Drum gave him a strange look, then turned and hurried off to do as he had been ordered. Pied watched him go, watched him stop and speak with groups of soldiers as he worked his way down the line, watched some of those soldiers nod in agreement, watched fresh determination etch their brows. They would fight hard, those men and women. They would not break easily.

Within the draw, the sounds of the Federation’s approach deepened. The army was almost through. In moments, it would begin to emerge onto the flats leading up to the rise and the Elves.

Pied took a final look around at the defenses he had set, taking their measure one last time.

He could see nothing of the Elven bowmen hidden in the rocks and crevices in the heights to either side, where the draw opened onto the flats. There were more than two hundred, and they would have an unobstructed view of the Federation soldiers as they emerged from the shadows. Longbows were the order of the day, the favorite weapon of Elven bowmen, who disdained use of the bulkier, heavier crossbows.

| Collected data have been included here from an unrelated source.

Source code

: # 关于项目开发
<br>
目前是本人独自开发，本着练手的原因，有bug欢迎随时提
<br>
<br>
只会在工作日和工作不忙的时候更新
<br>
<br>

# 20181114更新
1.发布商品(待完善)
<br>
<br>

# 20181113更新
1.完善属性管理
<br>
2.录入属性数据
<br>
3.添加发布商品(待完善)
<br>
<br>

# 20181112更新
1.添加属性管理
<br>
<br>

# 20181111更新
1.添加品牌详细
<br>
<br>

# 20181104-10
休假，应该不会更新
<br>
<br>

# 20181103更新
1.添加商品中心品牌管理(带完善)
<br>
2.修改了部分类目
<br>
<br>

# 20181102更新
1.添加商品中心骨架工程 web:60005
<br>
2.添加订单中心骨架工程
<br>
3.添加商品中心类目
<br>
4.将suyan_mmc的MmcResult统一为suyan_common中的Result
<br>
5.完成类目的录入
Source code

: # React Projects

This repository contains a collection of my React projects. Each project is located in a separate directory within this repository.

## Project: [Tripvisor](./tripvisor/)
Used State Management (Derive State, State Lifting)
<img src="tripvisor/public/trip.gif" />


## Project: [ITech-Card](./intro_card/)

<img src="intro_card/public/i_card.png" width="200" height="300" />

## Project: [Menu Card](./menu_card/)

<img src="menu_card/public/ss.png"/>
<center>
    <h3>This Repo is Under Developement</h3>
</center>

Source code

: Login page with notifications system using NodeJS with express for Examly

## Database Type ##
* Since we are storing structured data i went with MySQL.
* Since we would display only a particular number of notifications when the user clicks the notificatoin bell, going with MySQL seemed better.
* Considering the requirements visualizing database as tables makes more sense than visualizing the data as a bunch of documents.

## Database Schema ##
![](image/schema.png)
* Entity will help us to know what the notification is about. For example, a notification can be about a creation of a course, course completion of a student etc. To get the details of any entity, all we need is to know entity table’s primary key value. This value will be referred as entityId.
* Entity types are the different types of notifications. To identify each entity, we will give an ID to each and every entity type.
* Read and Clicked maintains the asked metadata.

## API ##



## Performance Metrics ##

Erris Crewer, a Third Lieutenant, the highest-ranking officer left among them, commanded.

From his slightly higher vantage point, Pied caught glimpses of the Elven Hunters hidden in the deep folds of the ravines to his right. Almost a quarter of his little army was concealed there, waiting for the summons that would bring it into battle on the Federation’s left flank. The timing of that strike would determine the outcome of the battle. The soldier who was to call for that strike was a veteran Captain of the Home Guard who had served under Pied for many years. Ti Auberen could be depended on, and Pied Sanderling was depending on him heavily.

The bulk of the army, the Elven guards armed with swords and short spears, was gathered about Pied, grouped in makeshift units with newly designated commanders and lieutenants. Because they were formed of remnants of decimated units, few had fought together before. That was a considerable disadvantage in close quarters, where one’s life often depended on the experience and quick thinking of those on either side. But most were familiar with the triangle formations Pied had chosen to employ, so the Captain of the Home Guard could only hope that in battle the men would remember to do what was needed to keep the units intact and the enemy from breaking through.